Ke mana pun ia lewat, pola susunan di dinding batu meredup dan runtuh, tidak meninggalkan jejak penghalang apa pun.
Jeruji besi Penjara Api Merah hancur menjadi debu hanya dengan lambaian tangan David, dan pintu penjara yang kokoh menjadi rapuh seperti kertas.
Jauh di dalam sangkar, Jiang Xuelan bersandar lemas ke dinding batu yang dingin, tubuhnya terasa panas dan pipinya memerah.
Mata birunya yang sedingin es tampak kabur dan tidak fokus, napasnya lemah dan tidak teratur, namun ia masih berpegang teguh pada sisa kesadarannya, menolak untuk menyerah.
Namun saat sosok abu-abu itu melangkah masuk ke dalam sangkar, seolah-olah secercah cahaya terakhir menyala di pupil matanya, dan emosi yang tak terlukiskan muncul di wajahnya yang lemah.
“Chen David”
Suaranya lemah dan serak, gemetar dan tercekat oleh isak tangis, seperti orang yang tenggelam yang meraih potongan kayu apung terakhir, air mata mengalir tanpa suara di wajahnya.
David melangkah maju dan muncul di hadapannya.
Ia berjongkok, mata ungunya tertuju pada wajahnya yang memerah namun tetap keras kepala. Rasa sakit yang samar menusuk hatinya, dan kek Dinginan di matanya melunak, digantikan oleh sedikit kelembutan.
Dia mengangkat tangannya dan meraih pergelangan tangannya.
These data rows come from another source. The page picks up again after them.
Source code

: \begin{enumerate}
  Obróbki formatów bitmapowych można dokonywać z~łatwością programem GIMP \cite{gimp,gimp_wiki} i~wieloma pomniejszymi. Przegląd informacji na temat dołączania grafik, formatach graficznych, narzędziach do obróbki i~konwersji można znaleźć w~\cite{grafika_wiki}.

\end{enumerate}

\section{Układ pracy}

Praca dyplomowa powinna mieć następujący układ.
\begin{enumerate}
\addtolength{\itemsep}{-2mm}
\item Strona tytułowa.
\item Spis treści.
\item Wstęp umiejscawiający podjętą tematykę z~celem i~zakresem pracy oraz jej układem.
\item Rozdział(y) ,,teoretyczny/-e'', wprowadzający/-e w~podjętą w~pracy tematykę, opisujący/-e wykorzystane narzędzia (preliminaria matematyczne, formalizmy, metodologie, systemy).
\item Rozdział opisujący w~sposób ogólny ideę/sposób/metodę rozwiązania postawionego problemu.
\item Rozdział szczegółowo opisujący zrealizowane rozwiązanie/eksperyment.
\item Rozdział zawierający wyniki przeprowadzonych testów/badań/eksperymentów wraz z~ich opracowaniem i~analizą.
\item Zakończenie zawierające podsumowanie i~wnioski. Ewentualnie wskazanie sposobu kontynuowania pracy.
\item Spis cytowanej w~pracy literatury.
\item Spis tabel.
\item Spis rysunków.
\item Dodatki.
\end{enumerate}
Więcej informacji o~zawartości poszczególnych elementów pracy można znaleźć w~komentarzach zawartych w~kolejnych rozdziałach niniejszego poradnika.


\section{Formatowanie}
Kekuatan kekacauan primordial mengalir ke meridiannya seperti arus hangat, tepat mengenai aura penyembuhan yang membakar jauh di dalam dantiannya, perlahan menyelimuti dan melarutkannya.
Meskipun obat itu ampuh, pada akhirnya itu hanyalah ramuan langka dari alam fana. Di bawah kekuatan dahsyat kekacauan purba, obat itu lenyap, meleleh, dan dimurnikan secepat kepingan salju yang bertemu dengan matahari yang terik.
Panas membara di dalam tubuh Jiang Xuelan dengan cepat mereda, suhu tubuhnya yang panas perlahan menurun, dan kabut tipis perlahan menghilang dari mata birunya yang dingin, digantikan oleh tatapan yang jernih dan lega.
Dia dapat merasakan dengan jelas rasa sakit dan kelemahan di tubuhnya yang dengan cepat menghilang, digantikan oleh kekuatan yang hangat dan stabil yang menopangnya.
Demikianlah bab Perintah Kaisar Naga Bab 6872 Budidaya Hancur Total berakhir. Sampaikan teori Anda di kolom komentar dan nantikan rilis bab selanjutnya.